Monday, Aug. 06, 1951
Target-Maker
Military plane production, as everyone in the industry knows, is far behind schedule. Output is more than 20% below the targets, and planemakers will have a hard time reaching even the modest goal of 5,000 planes this year. Last week Mobilization Boss Charlie Wilson moved to crack the defense program's biggest lag (out of every defense dollar to be spent in the next year, 48-c- is earmarked for aircraft). He set up a board of top brass from civilian and Defense Department agencies with sweeping powers to rev up U.S. aircraft production.
As boss of the Aircraft Production Board, Wilson named 52-year-old Harold R. ("Bill") Boyer, General Motors' director of production engineering. An M.I.T. graduate who started in the auto industry "shoveling nuts & bolts." Boyer is an old hand at aircraft production. During World War II, he was chief of the plane-manufacturing division of the War Production Board, helped push output up to 100,000 planes a year. As head of the new APB, Bill Boyer will set the schedule for military and civilian planes, decide when models should be "frozen" (no further design changes), where scarce materials should go and how fast plants should be expanded to keep production rolling.
Big (6 ft. 2 in., 200 Ibs.) Bill Boyer, who flies his own plane and likes to go off on big-game hunting trips, has a tough job ahead. Delays in deliveries of tools and forgings and castings for jet engines, says Boyer, "have thrown the military aircraft program back four to six months."
In his new job, he is wasting no time. This week he is off on a flying tour of U.S. airframe and jet-engine plants to talk over the industry's problems with the planemakers. Says Boyer: "I'm not worried about production in the next three or four months. It's the picture six months from now and after that worries me. We've got to make the targets."

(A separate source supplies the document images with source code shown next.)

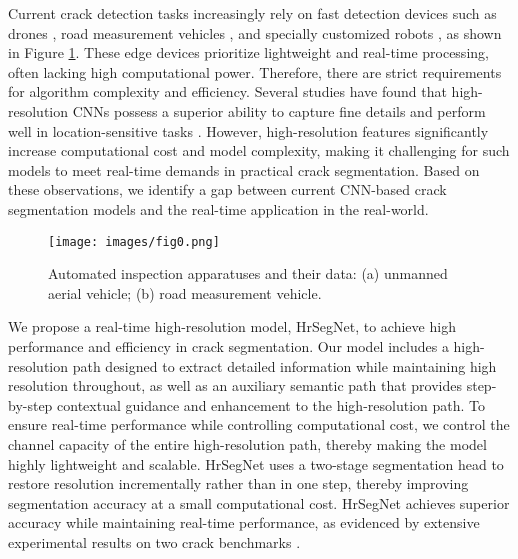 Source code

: \documentclass[preprint,12pt,authoryear]{elsarticle}
\begin{document}
Current crack detection tasks increasingly rely on fast detection devices such as drones \citep{ding_crack_2023}, road measurement vehicles \citep{guo_pavement_2023}, and specially customized robots \citep{kouzehgar2019self}, as shown in Figure \ref{fig:fig0}. These edge devices prioritize lightweight and real-time processing, often lacking high computational power. Therefore, there are strict requirements for algorithm complexity and efficiency. Several studies have found that high-resolution CNNs possess a superior ability to capture fine details and perform well in location-sensitive tasks \citep{wang_deep_2020, xu_pixel-level_2021, wang_u-hrnet_2022, jia_efficient_2022, zhang_recurrent_2022}. However, high-resolution features significantly increase computational cost and model complexity, making it challenging for such models to meet real-time demands in practical crack segmentation. Based on these observations, we identify a gap between current CNN-based crack segmentation models and the real-time application in the real-world.

\begin{figure}[t]
    \centering
    \texttt{[image: images/fig0.png]}
    \caption{Automated inspection apparatuses and their data: (a) unmanned aerial vehicle; (b) road measurement vehicle.}
    \label{fig:fig0}
\end{figure}

We propose a real-time high-resolution model, HrSegNet, to achieve high performance and efficiency in crack segmentation. Our model includes a high-resolution path designed to extract detailed information while maintaining high resolution throughout, as well as an auxiliary semantic path that provides step-by-step contextual guidance and enhancement to the high-resolution path. To ensure real-time performance while controlling computational cost, we control the channel capacity of the entire high-resolution path, thereby making the model highly lightweight and scalable. HrSegNet uses a two-stage segmentation head to restore resolution incrementally rather than in one step, thereby improving segmentation accuracy at a small computational cost. HrSegNet achieves superior accuracy while maintaining real-time performance, as evidenced by extensive experimental results on two crack benchmarks \citep{benz_crack_2019, kulkarni_crackseg9k_2022}. 
\end{document}
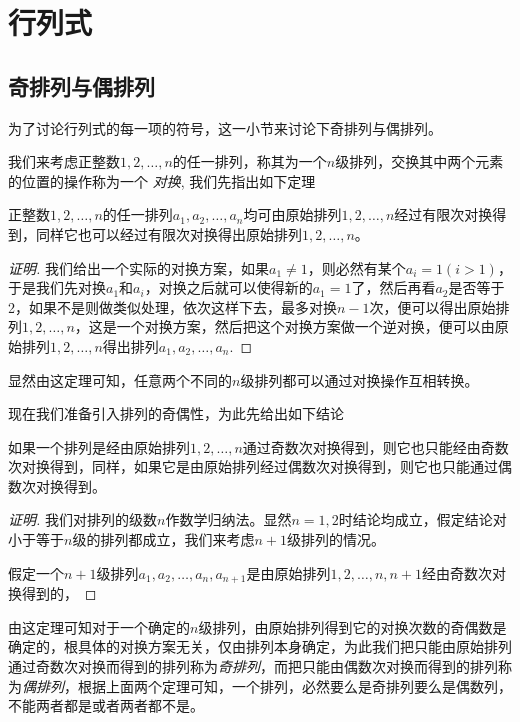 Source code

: 
\section{行列式}
\label{sec:determinant}

\subsection{奇排列与偶排列}
\label{sec:odd-permutation-and-even-permutation}

为了讨论行列式的每一项的符号，这一小节来讨论下奇排列与偶排列。

我们来考虑正整数$1,2,\ldots,n$的任一排列，称其为一个$n$级排列，交换其中两个元素的位置的操作称为一个 \emph{对换}, 我们先指出如下定理
\begin{theorem}
  \label{theorem:all-rangement-can-be-producted-by-exchange}
  正整数$1,2,\ldots,n$的任一排列$a_1,a_2,\ldots,a_n$均可由原始排列$1,2,\ldots,n$经过有限次对换得到，同样它也可以经过有限次对换得出原始排列$1,2,\ldots,n$。
\end{theorem}

\begin{proof}[证明]
  我们给出一个实际的对换方案，如果$a_1 \neq 1$，则必然有某个$a_i=1(i>1)$，于是我们先对换$a_1$和$a_i$，对换之后就可以使得新的$a_1=1$了，然后再看$a_2$是否等于2，如果不是则做类似处理，依次这样下去，最多对换$n-1$次，便可以得出原始排列$1,2,\ldots,n$，这是一个对换方案，然后把这个对换方案做一个逆对换，便可以由原始排列$1,2,\ldots,n$得出排列$a_1,a_2,\ldots,a_n$.
\end{proof}

显然由这定理可知，任意两个不同的$n$级排列都可以通过对换操作互相转换。

现在我们准备引入排列的奇偶性，为此先给出如下结论
\begin{theorem}
  如果一个排列是经由原始排列$1,2,\ldots,n$通过奇数次对换得到，则它也只能经由奇数次对换得到，同样，如果它是由原始排列经过偶数次对换得到，则它也只能通过偶数次对换得到。
\end{theorem}

\begin{proof}[证明]
  我们对排列的级数$n$作数学归纳法。显然$n=1,2$时结论均成立，假定结论对小于等于$n$级的排列都成立，我们来考虑$n+1$级排列的情况。

  假定一个$n+1$级排列$a_1,a_2,\ldots,a_n,a_{n+1}$是由原始排列$1,2,\ldots,n,n+1$经由奇数次对换得到的，
\end{proof}

由这定理可知对于一个确定的$n$级排列，由原始排列得到它的对换次数的奇偶数是确定的，根具体的对换方案无关，仅由排列本身确定，为此我们把只能由原始排列通过奇数次对换而得到的排列称为\emph{奇排列}，而把只能由偶数次对换而得到的排列称为\emph{偶排列}，根据上面两个定理可知，一个排列，必然要么是奇排列要么是偶数列，不能两者都是或者两者都不是。

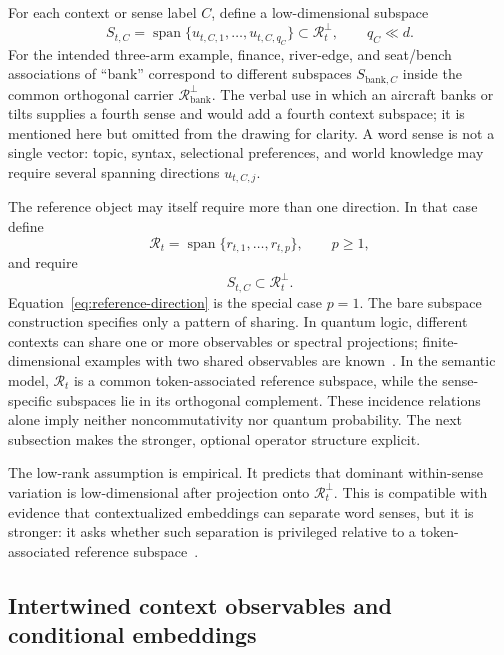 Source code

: \documentclass[
  aps,
  reprint,
  superscriptaddress,
  floatfix,
  nofootinbib,
  longbibliography
]{revtex4-2}
\DeclareMathOperator{\spanop}{span}
\begin{document}
For each context or sense label $C$, define a low-dimensional subspace
%
\begin{equation}
\label{eq:sense-subspace}
S_{t,C}=\spanop\{u_{t,C,1},\dots,u_{t,C,q_C}\}
\subset\mathcal R_t^\perp,
\qquad q_C\ll d .
\end{equation}
%
For the intended three-arm example, finance, river-edge, and seat/bench
associations of ``bank'' correspond to different subspaces
$S_{\mathrm{bank},C}$ inside the common orthogonal carrier
$\mathcal R_{\mathrm{bank}}^\perp$.  The verbal use in which an aircraft
banks or tilts supplies a fourth sense and would add a fourth context
subspace; it is mentioned here but omitted from the drawing for clarity.  A
word sense is not a single vector: topic, syntax, selectional preferences,
and world knowledge may require several spanning directions $u_{t,C,j}$.

The reference object may itself require more than one direction. In that
case define
%
\begin{equation}
\label{eq:reference-subspace}
\mathcal R_t=
\spanop\{r_{t,1},\dots,r_{t,p}\},
\qquad p\ge1,
\end{equation}
%
and require
%
\begin{equation}
\label{eq:multi-sense-subspace}
S_{t,C}\subset\mathcal R_t^\perp .
\end{equation}
%
Equation~\eqref{eq:reference-direction} is the special case $p=1$.
The bare subspace construction specifies only a pattern of sharing. In
quantum logic, different contexts can share one or more observables or
spectral projections; finite-dimensional examples with two shared
observables are known~\cite{svozil:040102}. In the semantic model,
$\mathcal R_t$ is a common token-associated reference subspace, while the
sense-specific subspaces lie in its orthogonal complement. These incidence
relations alone imply neither noncommutativity nor quantum probability. The
next subsection makes the stronger, optional operator structure explicit.

The low-rank assumption is empirical. It predicts that dominant
within-sense variation is low-dimensional after projection onto
$\mathcal R_t^\perp$. This is compatible with evidence that contextualized
embeddings can separate word senses, but it is stronger: it asks whether
such separation is privileged relative to a token-associated reference
subspace~\cite{wiedemann2019does,scarlini2020ares}.

\subsection{Intertwined context observables and conditional embeddings}
\label{sec:observables}
\end{document}
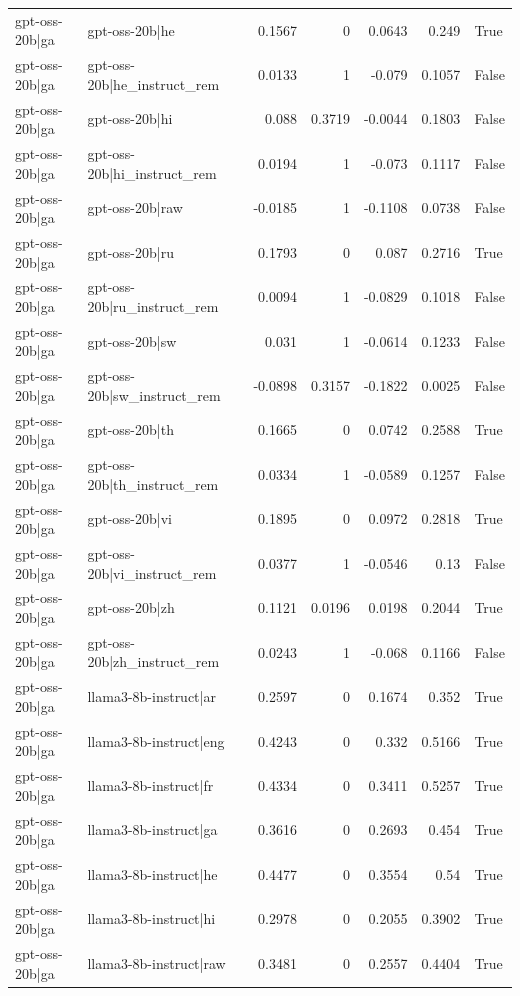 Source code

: \begin{table}
\begin{tabular}{l l r r r r l}
gpt-oss-20b|ga & gpt-oss-20b|he & 0.1567 & 0 & 0.0643 & 0.249 & True \\
gpt-oss-20b|ga & gpt-oss-20b|he_instruct_rem & 0.0133 & 1 & -0.079 & 0.1057 & False \\
gpt-oss-20b|ga & gpt-oss-20b|hi & 0.088 & 0.3719 & -0.0044 & 0.1803 & False \\
gpt-oss-20b|ga & gpt-oss-20b|hi_instruct_rem & 0.0194 & 1 & -0.073 & 0.1117 & False \\
gpt-oss-20b|ga & gpt-oss-20b|raw & -0.0185 & 1 & -0.1108 & 0.0738 & False \\
gpt-oss-20b|ga & gpt-oss-20b|ru & 0.1793 & 0 & 0.087 & 0.2716 & True \\
gpt-oss-20b|ga & gpt-oss-20b|ru_instruct_rem & 0.0094 & 1 & -0.0829 & 0.1018 & False \\
gpt-oss-20b|ga & gpt-oss-20b|sw & 0.031 & 1 & -0.0614 & 0.1233 & False \\
gpt-oss-20b|ga & gpt-oss-20b|sw_instruct_rem & -0.0898 & 0.3157 & -0.1822 & 0.0025 & False \\
gpt-oss-20b|ga & gpt-oss-20b|th & 0.1665 & 0 & 0.0742 & 0.2588 & True \\
gpt-oss-20b|ga & gpt-oss-20b|th_instruct_rem & 0.0334 & 1 & -0.0589 & 0.1257 & False \\
gpt-oss-20b|ga & gpt-oss-20b|vi & 0.1895 & 0 & 0.0972 & 0.2818 & True \\
gpt-oss-20b|ga & gpt-oss-20b|vi_instruct_rem & 0.0377 & 1 & -0.0546 & 0.13 & False \\
gpt-oss-20b|ga & gpt-oss-20b|zh & 0.1121 & 0.0196 & 0.0198 & 0.2044 & True \\
gpt-oss-20b|ga & gpt-oss-20b|zh_instruct_rem & 0.0243 & 1 & -0.068 & 0.1166 & False \\
gpt-oss-20b|ga & llama3-8b-instruct|ar & 0.2597 & 0 & 0.1674 & 0.352 & True \\
gpt-oss-20b|ga & llama3-8b-instruct|eng & 0.4243 & 0 & 0.332 & 0.5166 & True \\
gpt-oss-20b|ga & llama3-8b-instruct|fr & 0.4334 & 0 & 0.3411 & 0.5257 & True \\
gpt-oss-20b|ga & llama3-8b-instruct|ga & 0.3616 & 0 & 0.2693 & 0.454 & True \\
gpt-oss-20b|ga & llama3-8b-instruct|he & 0.4477 & 0 & 0.3554 & 0.54 & True \\
gpt-oss-20b|ga & llama3-8b-instruct|hi & 0.2978 & 0 & 0.2055 & 0.3902 & True \\
gpt-oss-20b|ga & llama3-8b-instruct|raw & 0.3481 & 0 & 0.2557 & 0.4404 & True \\

\end{tabular}
\end{table}
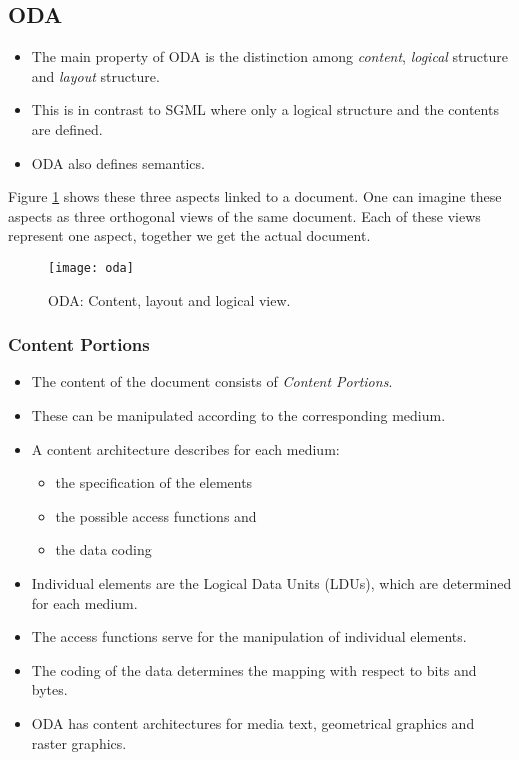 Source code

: \subsection*{ODA}
\begin{itemize}
\item The main property of ODA is the distinction among \textit{content}, \textit{logical} structure and \textit{layout} structure. 
\item This is in contrast to SGML where only a logical structure and the contents are defined. 
\item ODA also defines semantics. 
\end{itemize}
Figure {\ref{fig:oda}} shows these three aspects linked to a document. One can imagine these aspects as three orthogonal views of the same document. Each of these views represent one aspect, together we get the actual document.

\begin{figure}[hpb]
	\centering
	\texttt{[image: oda]}
	\caption{ODA: Content, layout and logical view.}{\label{fig:oda}}
\end{figure}


\begin{multicols}{2}
	\subsubsection*{Content Portions}
	\begin{itemize}
		\item The content of the document consists of \textit{Content Portions}. 
		\item These can be manipulated according to the corresponding medium.
		\item A content architecture describes for each medium:  
		\begin{itemize}
			\item the specification of the elements
			\item the possible access functions and
			\item the data coding
		\end{itemize}
		\item Individual elements are the Logical Data Units (LDUs), which are determined for each medium. 
		\item The access functions serve for the manipulation of individual elements. 
		\item The coding of the data determines the mapping with respect to bits and bytes.
		\item ODA has content architectures for media text, geometrical graphics and raster graphics.
	\end{itemize}
\end{multicols}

Charlie Wilson also has set in motion a big expansion program in the machine tool industry, which has been hobbled by a shortsighted OPS pricing policy and delays in priorities for materials. By assuring manufacturers higher prices, Wilson hopes within a year to increase annual machine tool output from $675 million to handle orders of $2.9 billion, get jet production kiting. When engine production matches aircraft output, Boyer may speed aircraft production by freezing designs. As in World War II, he may set up modification centers, i.e., places where minor changes and improvements can be made in finished planes without having to shut down production lines for retooling.